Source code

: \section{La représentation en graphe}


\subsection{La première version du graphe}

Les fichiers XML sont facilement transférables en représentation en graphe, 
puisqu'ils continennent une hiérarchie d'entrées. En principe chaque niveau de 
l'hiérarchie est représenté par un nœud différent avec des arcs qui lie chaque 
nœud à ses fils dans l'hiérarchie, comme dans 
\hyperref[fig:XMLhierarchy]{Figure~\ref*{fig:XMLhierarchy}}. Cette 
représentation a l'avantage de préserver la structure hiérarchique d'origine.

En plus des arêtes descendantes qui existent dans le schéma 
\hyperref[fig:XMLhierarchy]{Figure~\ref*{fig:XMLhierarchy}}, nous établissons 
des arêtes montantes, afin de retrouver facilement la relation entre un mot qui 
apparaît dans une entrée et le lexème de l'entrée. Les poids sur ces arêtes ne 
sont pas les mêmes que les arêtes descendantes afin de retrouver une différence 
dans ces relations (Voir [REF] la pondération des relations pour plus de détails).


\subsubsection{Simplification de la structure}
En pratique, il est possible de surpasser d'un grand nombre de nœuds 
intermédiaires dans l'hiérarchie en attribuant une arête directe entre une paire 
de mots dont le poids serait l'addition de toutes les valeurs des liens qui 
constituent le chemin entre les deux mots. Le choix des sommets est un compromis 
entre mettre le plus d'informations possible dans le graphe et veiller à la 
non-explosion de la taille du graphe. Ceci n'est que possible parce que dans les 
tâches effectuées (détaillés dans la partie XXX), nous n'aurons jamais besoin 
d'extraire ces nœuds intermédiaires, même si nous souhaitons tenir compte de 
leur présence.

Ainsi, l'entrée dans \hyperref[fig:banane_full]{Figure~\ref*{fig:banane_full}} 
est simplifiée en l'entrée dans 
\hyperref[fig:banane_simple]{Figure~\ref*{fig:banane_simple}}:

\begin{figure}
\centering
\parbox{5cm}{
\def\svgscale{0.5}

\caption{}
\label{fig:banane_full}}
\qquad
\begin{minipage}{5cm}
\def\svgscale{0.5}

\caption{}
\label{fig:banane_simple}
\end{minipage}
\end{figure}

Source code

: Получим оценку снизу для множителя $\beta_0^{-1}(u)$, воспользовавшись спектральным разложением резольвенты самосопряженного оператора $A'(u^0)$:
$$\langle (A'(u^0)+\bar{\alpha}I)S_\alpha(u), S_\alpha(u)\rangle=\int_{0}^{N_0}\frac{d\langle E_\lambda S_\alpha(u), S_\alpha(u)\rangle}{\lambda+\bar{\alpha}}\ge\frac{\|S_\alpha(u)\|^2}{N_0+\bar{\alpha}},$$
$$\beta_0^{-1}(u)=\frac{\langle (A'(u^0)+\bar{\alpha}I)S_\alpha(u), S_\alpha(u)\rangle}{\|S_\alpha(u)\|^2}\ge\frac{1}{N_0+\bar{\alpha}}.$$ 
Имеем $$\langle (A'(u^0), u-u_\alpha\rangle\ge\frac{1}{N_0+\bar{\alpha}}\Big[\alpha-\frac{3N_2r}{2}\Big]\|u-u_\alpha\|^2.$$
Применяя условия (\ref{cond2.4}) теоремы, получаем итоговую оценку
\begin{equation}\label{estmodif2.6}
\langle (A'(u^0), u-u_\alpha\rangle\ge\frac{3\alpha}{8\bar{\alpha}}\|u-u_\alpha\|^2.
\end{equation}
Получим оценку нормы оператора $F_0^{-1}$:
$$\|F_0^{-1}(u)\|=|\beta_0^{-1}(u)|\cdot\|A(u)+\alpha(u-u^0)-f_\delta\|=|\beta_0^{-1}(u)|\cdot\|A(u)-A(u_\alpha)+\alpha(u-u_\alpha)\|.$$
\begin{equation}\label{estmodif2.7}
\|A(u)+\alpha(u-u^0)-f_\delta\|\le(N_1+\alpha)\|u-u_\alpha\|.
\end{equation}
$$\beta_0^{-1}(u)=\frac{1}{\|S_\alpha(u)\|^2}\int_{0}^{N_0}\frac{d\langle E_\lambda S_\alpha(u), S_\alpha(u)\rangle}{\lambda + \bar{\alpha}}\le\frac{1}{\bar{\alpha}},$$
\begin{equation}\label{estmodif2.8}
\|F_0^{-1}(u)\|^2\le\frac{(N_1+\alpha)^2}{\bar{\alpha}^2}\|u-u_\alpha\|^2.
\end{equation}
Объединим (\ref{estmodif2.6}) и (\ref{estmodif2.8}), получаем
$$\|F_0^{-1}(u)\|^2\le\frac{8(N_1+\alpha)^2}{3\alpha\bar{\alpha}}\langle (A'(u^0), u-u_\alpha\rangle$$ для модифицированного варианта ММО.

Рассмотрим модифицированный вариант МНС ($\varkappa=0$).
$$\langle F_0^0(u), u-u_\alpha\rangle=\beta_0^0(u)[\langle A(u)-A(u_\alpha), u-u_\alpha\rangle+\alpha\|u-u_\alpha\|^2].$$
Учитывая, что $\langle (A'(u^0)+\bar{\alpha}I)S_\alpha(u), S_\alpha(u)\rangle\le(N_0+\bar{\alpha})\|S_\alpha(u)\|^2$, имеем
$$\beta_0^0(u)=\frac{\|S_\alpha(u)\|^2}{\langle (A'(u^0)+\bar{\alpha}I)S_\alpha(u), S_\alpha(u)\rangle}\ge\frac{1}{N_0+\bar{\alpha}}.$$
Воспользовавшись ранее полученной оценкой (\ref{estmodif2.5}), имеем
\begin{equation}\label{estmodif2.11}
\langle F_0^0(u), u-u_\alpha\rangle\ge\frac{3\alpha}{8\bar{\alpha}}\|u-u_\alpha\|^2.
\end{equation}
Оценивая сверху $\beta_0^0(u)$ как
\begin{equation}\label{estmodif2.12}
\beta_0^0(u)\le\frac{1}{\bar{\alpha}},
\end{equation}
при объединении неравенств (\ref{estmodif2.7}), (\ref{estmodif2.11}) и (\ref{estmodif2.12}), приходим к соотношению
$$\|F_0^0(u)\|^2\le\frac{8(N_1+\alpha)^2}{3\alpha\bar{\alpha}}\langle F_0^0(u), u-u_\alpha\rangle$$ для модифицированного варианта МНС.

What you should do: Every record must be retyped so that it matches the original exactly.

The completed task:
Source code

: \section{La représentation en graphe}


\subsection{La première version du graphe}

Les fichiers XML sont facilement transférables en représentation en graphe, 
puisqu'ils continennent une hiérarchie d'entrées. En principe chaque niveau de 
l'hiérarchie est représenté par un nœud différent avec des arcs qui lie chaque 
nœud à ses fils dans l'hiérarchie, comme dans 
\hyperref[fig:XMLhierarchy]{Figure~\ref*{fig:XMLhierarchy}}. Cette 
représentation a l'avantage de préserver la structure hiérarchique d'origine.

En plus des arêtes descendantes qui existent dans le schéma 
\hyperref[fig:XMLhierarchy]{Figure~\ref*{fig:XMLhierarchy}}, nous établissons 
des arêtes montantes, afin de retrouver facilement la relation entre un mot qui 
apparaît dans une entrée et le lexème de l'entrée. Les poids sur ces arêtes ne 
sont pas les mêmes que les arêtes descendantes afin de retrouver une différence 
dans ces relations (Voir [REF] la pondération des relations pour plus de détails).


\subsubsection{Simplification de la structure}
En pratique, il est possible de surpasser d'un grand nombre de nœuds 
intermédiaires dans l'hiérarchie en attribuant une arête directe entre une paire 
de mots dont le poids serait l'addition de toutes les valeurs des liens qui 
constituent le chemin entre les deux mots. Le choix des sommets est un compromis 
entre mettre le plus d'informations possible dans le graphe et veiller à la 
non-explosion de la taille du graphe. Ceci n'est que possible parce que dans les 
tâches effectuées (détaillés dans la partie XXX), nous n'aurons jamais besoin 
d'extraire ces nœuds intermédiaires, même si nous souhaitons tenir compte de 
leur présence.

Ainsi, l'entrée dans \hyperref[fig:banane_full]{Figure~\ref*{fig:banane_full}} 
est simplifiée en l'entrée dans 
\hyperref[fig:banane_simple]{Figure~\ref*{fig:banane_simple}}:

\begin{figure}
\centering
\parbox{5cm}{
\def\svgscale{0.5}

\caption{}
\label{fig:banane_full}}
\qquad
\begin{minipage}{5cm}
\def\svgscale{0.5}

\caption{}
\label{fig:banane_simple}
\end{minipage}
\end{figure}

Source code

: Получим оценку снизу для множителя $\beta_0^{-1}(u)$, воспользовавшись спектральным разложением резольвенты самосопряженного оператора $A'(u^0)$:
$$\langle (A'(u^0)+\bar{\alpha}I)S_\alpha(u), S_\alpha(u)\rangle=\int_{0}^{N_0}\frac{d\langle E_\lambda S_\alpha(u), S_\alpha(u)\rangle}{\lambda+\bar{\alpha}}\ge\frac{\|S_\alpha(u)\|^2}{N_0+\bar{\alpha}},$$
$$\beta_0^{-1}(u)=\frac{\langle (A'(u^0)+\bar{\alpha}I)S_\alpha(u), S_\alpha(u)\rangle}{\|S_\alpha(u)\|^2}\ge\frac{1}{N_0+\bar{\alpha}}.$$ 
Имеем $$\langle (A'(u^0), u-u_\alpha\rangle\ge\frac{1}{N_0+\bar{\alpha}}\Big[\alpha-\frac{3N_2r}{2}\Big]\|u-u_\alpha\|^2.$$
Применяя условия (\ref{cond2.4}) теоремы, получаем итоговую оценку
\begin{equation}\label{estmodif2.6}
\langle (A'(u^0), u-u_\alpha\rangle\ge\frac{3\alpha}{8\bar{\alpha}}\|u-u_\alpha\|^2.
\end{equation}
Получим оценку нормы оператора $F_0^{-1}$:
$$\|F_0^{-1}(u)\|=|\beta_0^{-1}(u)|\cdot\|A(u)+\alpha(u-u^0)-f_\delta\|=|\beta_0^{-1}(u)|\cdot\|A(u)-A(u_\alpha)+\alpha(u-u_\alpha)\|.$$
\begin{equation}\label{estmodif2.7}
\|A(u)+\alpha(u-u^0)-f_\delta\|\le(N_1+\alpha)\|u-u_\alpha\|.
\end{equation}
$$\beta_0^{-1}(u)=\frac{1}{\|S_\alpha(u)\|^2}\int_{0}^{N_0}\frac{d\langle E_\lambda S_\alpha(u), S_\alpha(u)\rangle}{\lambda + \bar{\alpha}}\le\frac{1}{\bar{\alpha}},$$
\begin{equation}\label{estmodif2.8}
\|F_0^{-1}(u)\|^2\le\frac{(N_1+\alpha)^2}{\bar{\alpha}^2}\|u-u_\alpha\|^2.
\end{equation}
Объединим (\ref{estmodif2.6}) и (\ref{estmodif2.8}), получаем
$$\|F_0^{-1}(u)\|^2\le\frac{8(N_1+\alpha)^2}{3\alpha\bar{\alpha}}\langle (A'(u^0), u-u_\alpha\rangle$$ для модифицированного варианта ММО.

Рассмотрим модифицированный вариант МНС ($\varkappa=0$).
$$\langle F_0^0(u), u-u_\alpha\rangle=\beta_0^0(u)[\langle A(u)-A(u_\alpha), u-u_\alpha\rangle+\alpha\|u-u_\alpha\|^2].$$
Учитывая, что $\langle (A'(u^0)+\bar{\alpha}I)S_\alpha(u), S_\alpha(u)\rangle\le(N_0+\bar{\alpha})\|S_\alpha(u)\|^2$, имеем
$$\beta_0^0(u)=\frac{\|S_\alpha(u)\|^2}{\langle (A'(u^0)+\bar{\alpha}I)S_\alpha(u), S_\alpha(u)\rangle}\ge\frac{1}{N_0+\bar{\alpha}}.$$
Воспользовавшись ранее полученной оценкой (\ref{estmodif2.5}), имеем
\begin{equation}\label{estmodif2.11}
\langle F_0^0(u), u-u_\alpha\rangle\ge\frac{3\alpha}{8\bar{\alpha}}\|u-u_\alpha\|^2.
\end{equation}
Оценивая сверху $\beta_0^0(u)$ как
\begin{equation}\label{estmodif2.12}
\beta_0^0(u)\le\frac{1}{\bar{\alpha}},
\end{equation}
при объединении неравенств (\ref{estmodif2.7}), (\ref{estmodif2.11}) и (\ref{estmodif2.12}), приходим к соотношению
$$\|F_0^0(u)\|^2\le\frac{8(N_1+\alpha)^2}{3\alpha\bar{\alpha}}\langle F_0^0(u), u-u_\alpha\rangle$$ для модифицированного варианта МНС.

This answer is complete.